# Homework 1 Part 4

## Course Name: Large Language Models
#### Lecturers: Dr. Soleimani, Dr. Rohban, Dr. Asgari

---

#### Notebooks Supervised By: MohammadAli SadraeiJavaheri
#### Notebooks Prepared By: Zeinab Sadat Taghavi, Hamed Jamshidian, Seyed Mohammad Reza Modarres

**Contact**: Ask your questions in Quera

---

### Instructions:
- Complete all exercises presented in this notebook.
- Ensure you run each cell after you've entered your solution.
- After completing the exercises, save the notebook and <font color='red'>follow the submission guidelines provided in the PDF.</font>


---

**Note**: Replace the placeholders (between `## Your code begins ##` and `## Your code ends ##`) with the appropriate details.


## Introduction

In this notebook you have to use [Adapter Hub](https://docs.adapterhub.ml/overview.html) to define and train your adapters.

### Requirements

In [None]:
%%capture
! pip install datasets adapter-transformers

### Imports

In [None]:
from tqdm.notebook import tqdm
from IPython import display

import numpy as np
import pandas as pd
import math

from sklearn.metrics import accuracy_score

import torch
import torch.nn as nn

from datasets import load_dataset
from transformers import T5TokenizerFast, T5ForConditionalGeneration, DataCollatorForSeq2Seq
from transformers.models.t5.modeling_t5 import T5LayerFF

### Constants

We will use `t5-small` as our base model from Hugging Face ([HF_Link](https://huggingface.co/t5-small)). And we use `32` as our adapter bottleneck size.

In [None]:
#####################################
###### DO NOT CHANGE THIS CELL ######
#####################################

BASE_MODEL_NAME = 't5-small'

BATCH_SIZE = 32
LEARNING_RATE = 1e-4
EPOCHS = 10

DEVICE = torch.device("cuda:0" if torch.cuda.is_available() else "cpu")

## Dataset

### Load dataset

`imdb` dataset is a famouns NLP sentiment dataset. Each row of data is either `negative` or `positive`.

In [None]:
dataset = load_dataset('imdb')
dataset.pop('unsupervised')
print(dataset)

### Define related functions

Because `T5` model is a sequence to sequence model we should map our labels to label_names before training and doing vice versa duing calculating metrics.

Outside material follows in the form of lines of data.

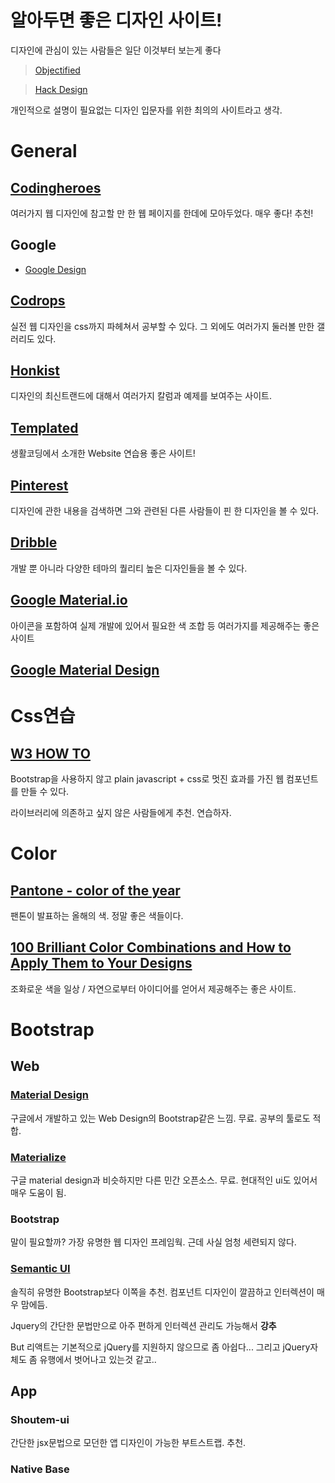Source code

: # 알아두면 좋은 디자인 사이트!

디자인에 관심이 있는 사람들은 일단 이것부터 보는게 좋다
> [Objectified](http://documentaryheaven.com/objectified/)

> [Hack Design](https://hackdesign.org/lessons)

개인적으로 설명이 필요없는 디자인 입문자를 위한 최의의 사이트라고 생각.

# General

## [Codingheroes](http://codingheroes.io/resources/)
여러가지 웹 디자인에 참고할 만 한 웹 페이지를 한데에 모아두었다. 매우 좋다! 추천!

## Google
- [Google Design](https://design.google.com/)

## [Codrops](https://tympanus.net/codrops/)
실전 웹 디자인을 css까지 파헤쳐서 공부할 수 있다. 그 외에도 여러가지 둘러볼 만한 갤러리도 있다.

## [Honkist](http://www.hongkiat.com/blog/)
디자인의 최신트랜드에 대해서 여러가지 칼럼과 예제를 보여주는 사이트.

## [Templated](https://templated.co/)
생활코딩에서 소개한 Website 연습용 좋은 사이트!

## [Pinterest](https://jp.pinterest.com/)
디자인에 관한 내용을 검색하면 그와 관련된 다른 사람들이 핀 한 디자인을 볼 수 있다.

## [Dribble](https://dribbble.com/)
개발 뿐 아니라 다양한 테마의 퀄리티 높은 디자인들을 볼 수 있다.

## [Google Material.io](https://material.io/)
아이콘을 포함하여 실제 개발에 있어서 필요한 색 조합 등 여러가지를 제공해주는 좋은 사이트

## [Google Material Design](https://design.google.com/)

# Css연습

## [W3 HOW TO](https://www.w3schools.com/howto/default.asp)
Bootstrap을 사용하지 않고 plain javascript + css로 멋진 효과를 가진 웹 컴포넌트를 만들 수 있다.

라이브러리에 의존하고 싶지 않은 사람들에게 추천. 연습하자.

# Color

## [Pantone - color of the year](http://www.pantone.com/color-of-the-year-2016)
팬톤이 발표하는 올해의 색. 정말 좋은 색들이다.

## [100 Brilliant Color Combinations and How to Apply Them to Your Designs](https://designschool.canva.com/blog/100-color-combinations/)
조화로운 색을 일상 / 자연으로부터 아이디어를 얻어서 제공해주는 좋은 사이트.

# Bootstrap

## Web

### [Material Design](http://www.material-ui.com/#/)
구글에서 개발하고 있는 Web Design의 Bootstrap같은 느낌. 무료. 공부의 툴로도 적합.

### [Materialize](http://materializecss.com/)
구글 material design과 비슷하지만 다른 민간 오픈소스. 무료. 현대적인 ui도 있어서 매우 도움이 됨.

### Bootstrap
말이 필요할까? 가장 유명한 웹 디자인 프레임웍. 근데 사실 엄청 세련되지 않다.

### [Semantic UI](https://semantic-ui.com/)
솔직히 유명한 Bootstrap보다 이쪽을 추천. 컴포넌트 디자인이 깔끔하고 인터렉션이 매우 맘에듬.

Jquery의 간단한 문법만으로 아주 편하게 인터렉션 관리도 가능해서 **강추**

But 리액트는 기본적으로 jQuery를 지원하지 않으므로 좀 아쉽다... 그리고 jQuery자체도 좀 유행에서 벗어나고 있는것 같고..

## App

### Shoutem-ui

간단한 jsx문법으로 모던한 앱 디자인이 가능한 부트스트랩. 추천.

### Native Base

The functions `id2label` and `label2id` are defined to do this.

In [None]:
def id2label(ids):
    label_names = ['negative', 'positive']
    return [label_names[id] for id in ids]

def label2id(labels):
    label_names_dict = {
        'negative': 0,
        'positive': 1
    }
    return [
        label_names_dict.get(label, 2)
        for label in labels
    ]

# Tokenizer

### Load tokenizer

In [None]:
tokenizer = T5TokenizerFast.from_pretrained(BASE_MODEL_NAME)

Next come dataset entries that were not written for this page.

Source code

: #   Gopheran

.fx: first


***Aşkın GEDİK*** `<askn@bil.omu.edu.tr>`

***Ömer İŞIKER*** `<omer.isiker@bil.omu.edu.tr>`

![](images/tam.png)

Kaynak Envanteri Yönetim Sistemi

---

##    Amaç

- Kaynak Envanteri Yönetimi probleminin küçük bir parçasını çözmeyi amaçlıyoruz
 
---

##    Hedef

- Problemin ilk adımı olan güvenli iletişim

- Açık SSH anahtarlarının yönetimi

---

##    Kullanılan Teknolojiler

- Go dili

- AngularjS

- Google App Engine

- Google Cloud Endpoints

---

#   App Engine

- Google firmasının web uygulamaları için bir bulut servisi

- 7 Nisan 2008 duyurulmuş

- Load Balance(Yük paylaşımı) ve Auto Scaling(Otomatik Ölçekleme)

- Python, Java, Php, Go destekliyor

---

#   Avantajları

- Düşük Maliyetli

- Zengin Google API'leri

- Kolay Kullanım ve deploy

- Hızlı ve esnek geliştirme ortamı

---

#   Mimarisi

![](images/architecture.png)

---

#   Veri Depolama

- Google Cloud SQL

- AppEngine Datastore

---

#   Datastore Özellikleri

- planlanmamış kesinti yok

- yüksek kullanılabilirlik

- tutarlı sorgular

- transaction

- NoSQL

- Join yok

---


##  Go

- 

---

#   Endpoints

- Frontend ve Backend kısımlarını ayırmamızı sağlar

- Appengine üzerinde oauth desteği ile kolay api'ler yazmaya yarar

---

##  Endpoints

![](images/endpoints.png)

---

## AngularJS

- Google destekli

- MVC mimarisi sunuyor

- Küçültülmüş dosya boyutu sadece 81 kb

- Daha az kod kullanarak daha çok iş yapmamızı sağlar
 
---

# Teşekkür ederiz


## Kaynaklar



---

### Process dataset using tokenizer

In this step we will getting our dataset ready for training.

We preprocess tokenize our `text` and `label`.

In [None]:
def preprocess_input(text):
    text = text.lower()
    text = text.replace('<br />', ' ')
    return text

def map_function(row):
    processed_input = [
        preprocess_input(text)
        for text in row['text']
    ]
    input_info = tokenizer(processed_input, truncation=True, max_length=256)
    output_info = tokenizer(id2label(row['label']))
    return {
        **input_info,
        'labels': output_info.input_ids
    }


dataset = dataset.map(map_function, batched=True)
dataset.set_format(type='torch', columns=['input_ids', 'attention_mask', 'labels'])

# Model

### Load model and create adapter

In next part create `PfeifferConfig` by considering `BOTTLENECK_SIZE`.

Complete the next cell using methods of `train_adapter` and `add_adapter`.

Report final test data performance.s

Read [this page](https://docs.adapterhub.ml/training.html) for more information.

In [None]:
from transformers import PfeifferConfig

BOTTLENECK_SIZE = 8

model = T5ForConditionalGeneration.from_pretrained(BASE_MODEL_NAME)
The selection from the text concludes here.